━━━━━ Data under study
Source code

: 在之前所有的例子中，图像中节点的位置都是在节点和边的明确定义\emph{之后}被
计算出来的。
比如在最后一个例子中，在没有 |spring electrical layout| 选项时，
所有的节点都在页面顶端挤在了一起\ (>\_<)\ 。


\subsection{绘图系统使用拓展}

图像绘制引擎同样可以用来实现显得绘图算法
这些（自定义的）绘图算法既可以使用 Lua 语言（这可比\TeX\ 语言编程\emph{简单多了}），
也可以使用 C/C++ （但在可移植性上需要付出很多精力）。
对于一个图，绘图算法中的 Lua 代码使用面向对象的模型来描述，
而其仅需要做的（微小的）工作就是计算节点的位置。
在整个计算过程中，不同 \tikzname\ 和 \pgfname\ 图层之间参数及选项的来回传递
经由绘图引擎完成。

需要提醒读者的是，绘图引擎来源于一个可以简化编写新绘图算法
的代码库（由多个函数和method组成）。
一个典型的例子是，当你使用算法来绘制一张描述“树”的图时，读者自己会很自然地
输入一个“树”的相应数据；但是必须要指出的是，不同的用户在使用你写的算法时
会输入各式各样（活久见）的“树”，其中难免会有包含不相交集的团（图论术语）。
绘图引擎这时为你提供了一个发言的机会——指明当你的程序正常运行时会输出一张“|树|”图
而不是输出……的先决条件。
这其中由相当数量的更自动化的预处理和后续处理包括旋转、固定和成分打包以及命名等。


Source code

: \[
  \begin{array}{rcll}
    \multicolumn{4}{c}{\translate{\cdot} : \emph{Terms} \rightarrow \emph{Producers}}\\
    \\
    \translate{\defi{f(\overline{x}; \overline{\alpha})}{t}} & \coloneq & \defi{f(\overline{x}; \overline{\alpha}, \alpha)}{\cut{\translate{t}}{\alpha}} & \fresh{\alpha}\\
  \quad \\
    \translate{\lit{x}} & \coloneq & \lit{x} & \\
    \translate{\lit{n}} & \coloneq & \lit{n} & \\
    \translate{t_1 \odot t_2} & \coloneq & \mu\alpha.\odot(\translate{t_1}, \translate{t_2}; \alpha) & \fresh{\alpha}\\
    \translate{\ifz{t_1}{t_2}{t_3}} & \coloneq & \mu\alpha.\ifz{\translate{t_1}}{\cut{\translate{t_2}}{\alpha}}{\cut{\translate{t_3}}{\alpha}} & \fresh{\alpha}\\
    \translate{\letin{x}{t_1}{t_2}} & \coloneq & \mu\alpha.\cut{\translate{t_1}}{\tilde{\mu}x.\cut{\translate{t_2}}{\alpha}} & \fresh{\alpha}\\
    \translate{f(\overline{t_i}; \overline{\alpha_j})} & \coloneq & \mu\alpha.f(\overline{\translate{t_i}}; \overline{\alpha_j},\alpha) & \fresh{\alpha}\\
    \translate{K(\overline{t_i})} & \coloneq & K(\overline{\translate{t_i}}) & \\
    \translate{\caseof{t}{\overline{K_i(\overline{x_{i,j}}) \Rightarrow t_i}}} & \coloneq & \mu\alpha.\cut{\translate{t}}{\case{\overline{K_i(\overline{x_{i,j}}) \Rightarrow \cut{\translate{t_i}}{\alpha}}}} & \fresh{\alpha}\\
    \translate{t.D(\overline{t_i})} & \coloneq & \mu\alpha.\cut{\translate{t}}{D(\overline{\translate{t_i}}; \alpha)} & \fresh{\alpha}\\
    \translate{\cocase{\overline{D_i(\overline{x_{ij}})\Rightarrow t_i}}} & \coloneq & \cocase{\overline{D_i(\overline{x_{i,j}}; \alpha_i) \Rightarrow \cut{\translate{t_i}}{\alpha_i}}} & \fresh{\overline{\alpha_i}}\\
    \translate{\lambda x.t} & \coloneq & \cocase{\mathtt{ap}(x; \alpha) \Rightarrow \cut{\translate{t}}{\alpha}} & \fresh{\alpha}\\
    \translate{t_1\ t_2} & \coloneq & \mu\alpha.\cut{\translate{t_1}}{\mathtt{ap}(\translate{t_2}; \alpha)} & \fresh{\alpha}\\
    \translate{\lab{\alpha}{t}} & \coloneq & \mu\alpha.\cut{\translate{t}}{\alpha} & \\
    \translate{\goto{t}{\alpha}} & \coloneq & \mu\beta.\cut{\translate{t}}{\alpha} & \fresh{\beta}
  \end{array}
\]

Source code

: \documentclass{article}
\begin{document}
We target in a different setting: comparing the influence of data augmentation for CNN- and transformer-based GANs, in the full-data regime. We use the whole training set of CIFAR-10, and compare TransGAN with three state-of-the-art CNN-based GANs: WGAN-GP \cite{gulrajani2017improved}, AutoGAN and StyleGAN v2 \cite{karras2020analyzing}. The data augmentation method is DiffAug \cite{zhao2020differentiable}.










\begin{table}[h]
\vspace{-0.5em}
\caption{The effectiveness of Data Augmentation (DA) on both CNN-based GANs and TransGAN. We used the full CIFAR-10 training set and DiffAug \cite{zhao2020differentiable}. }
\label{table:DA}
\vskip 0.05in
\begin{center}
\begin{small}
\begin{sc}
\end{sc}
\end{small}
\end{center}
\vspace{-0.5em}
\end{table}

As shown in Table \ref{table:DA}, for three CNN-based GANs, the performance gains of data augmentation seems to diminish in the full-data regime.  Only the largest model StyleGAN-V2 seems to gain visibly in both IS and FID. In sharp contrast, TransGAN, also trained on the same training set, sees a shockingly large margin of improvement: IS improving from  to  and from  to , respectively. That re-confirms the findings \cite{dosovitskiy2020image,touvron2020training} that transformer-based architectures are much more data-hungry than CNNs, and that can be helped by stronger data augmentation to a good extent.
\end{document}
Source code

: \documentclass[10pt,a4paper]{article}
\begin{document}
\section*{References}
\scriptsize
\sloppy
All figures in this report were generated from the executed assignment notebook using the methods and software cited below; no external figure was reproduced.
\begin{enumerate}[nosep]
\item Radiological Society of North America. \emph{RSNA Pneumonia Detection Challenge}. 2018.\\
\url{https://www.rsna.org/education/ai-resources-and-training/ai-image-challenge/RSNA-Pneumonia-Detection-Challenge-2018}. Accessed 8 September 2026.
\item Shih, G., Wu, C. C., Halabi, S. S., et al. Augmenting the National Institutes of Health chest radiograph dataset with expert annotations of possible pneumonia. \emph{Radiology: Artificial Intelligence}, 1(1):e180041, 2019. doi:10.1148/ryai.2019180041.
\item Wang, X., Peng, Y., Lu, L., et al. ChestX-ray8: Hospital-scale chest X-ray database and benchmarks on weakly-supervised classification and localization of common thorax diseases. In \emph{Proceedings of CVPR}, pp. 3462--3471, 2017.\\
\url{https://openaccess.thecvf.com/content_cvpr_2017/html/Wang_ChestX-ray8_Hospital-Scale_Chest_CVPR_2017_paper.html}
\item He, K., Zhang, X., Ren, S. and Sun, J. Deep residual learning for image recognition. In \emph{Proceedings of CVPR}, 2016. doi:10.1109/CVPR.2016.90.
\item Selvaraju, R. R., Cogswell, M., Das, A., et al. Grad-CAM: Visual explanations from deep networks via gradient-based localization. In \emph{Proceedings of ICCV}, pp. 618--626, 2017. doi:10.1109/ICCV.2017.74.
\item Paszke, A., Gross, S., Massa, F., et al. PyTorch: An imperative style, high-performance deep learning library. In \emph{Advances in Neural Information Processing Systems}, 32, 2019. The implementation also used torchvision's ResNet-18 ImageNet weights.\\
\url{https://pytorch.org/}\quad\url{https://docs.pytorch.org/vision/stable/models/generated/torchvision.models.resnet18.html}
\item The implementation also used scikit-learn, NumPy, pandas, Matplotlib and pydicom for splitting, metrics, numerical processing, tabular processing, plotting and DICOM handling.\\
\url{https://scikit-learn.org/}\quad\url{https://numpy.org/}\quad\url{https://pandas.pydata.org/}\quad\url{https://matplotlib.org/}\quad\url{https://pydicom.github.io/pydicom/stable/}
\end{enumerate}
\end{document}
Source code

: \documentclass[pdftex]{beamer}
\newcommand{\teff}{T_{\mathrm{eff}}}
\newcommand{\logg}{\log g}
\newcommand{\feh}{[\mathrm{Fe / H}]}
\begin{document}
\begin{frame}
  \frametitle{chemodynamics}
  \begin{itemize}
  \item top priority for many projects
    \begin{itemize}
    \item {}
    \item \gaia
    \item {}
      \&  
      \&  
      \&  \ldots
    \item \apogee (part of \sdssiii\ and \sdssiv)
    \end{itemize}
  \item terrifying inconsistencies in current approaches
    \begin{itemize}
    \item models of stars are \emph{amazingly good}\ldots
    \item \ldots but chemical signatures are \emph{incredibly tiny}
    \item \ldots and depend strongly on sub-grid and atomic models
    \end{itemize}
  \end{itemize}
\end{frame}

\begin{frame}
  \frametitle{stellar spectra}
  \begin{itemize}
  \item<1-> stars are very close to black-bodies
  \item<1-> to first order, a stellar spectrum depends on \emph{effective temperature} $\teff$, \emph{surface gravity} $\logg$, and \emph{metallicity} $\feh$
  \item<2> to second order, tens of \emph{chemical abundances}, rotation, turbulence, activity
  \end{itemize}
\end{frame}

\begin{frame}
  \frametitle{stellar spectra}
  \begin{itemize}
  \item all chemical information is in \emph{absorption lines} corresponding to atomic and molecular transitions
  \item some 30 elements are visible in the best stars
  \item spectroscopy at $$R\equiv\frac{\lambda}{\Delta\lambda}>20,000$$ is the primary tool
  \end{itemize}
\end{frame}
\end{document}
━━━━━━━━━━
Problem description
Taking the records from the top, repeat each line exactly until you have repeated the line that contains "绘图引擎这时为你提供了一个发".

Exercise result
Source code

: 在之前所有的例子中，图像中节点的位置都是在节点和边的明确定义\emph{之后}被
计算出来的。
比如在最后一个例子中，在没有 |spring electrical layout| 选项时，
所有的节点都在页面顶端挤在了一起\ (>\_<)\ 。


\subsection{绘图系统使用拓展}

图像绘制引擎同样可以用来实现显得绘图算法
这些（自定义的）绘图算法既可以使用 Lua 语言（这可比\TeX\ 语言编程\emph{简单多了}），
也可以使用 C/C++ （但在可移植性上需要付出很多精力）。
对于一个图，绘图算法中的 Lua 代码使用面向对象的模型来描述，
而其仅需要做的（微小的）工作就是计算节点的位置。
在整个计算过程中，不同 \tikzname\ 和 \pgfname\ 图层之间参数及选项的来回传递
经由绘图引擎完成。

需要提醒读者的是，绘图引擎来源于一个可以简化编写新绘图算法
的代码库（由多个函数和method组成）。
一个典型的例子是，当你使用算法来绘制一张描述“树”的图时，读者自己会很自然地
输入一个“树”的相应数据；但是必须要指出的是，不同的用户在使用你写的算法时
会输入各式各样（活久见）的“树”，其中难免会有包含不相交集的团（图论术语）。
绘图引擎这时为你提供了一个发言的机会——指明当你的程序正常运行时会输出一张“|树|”图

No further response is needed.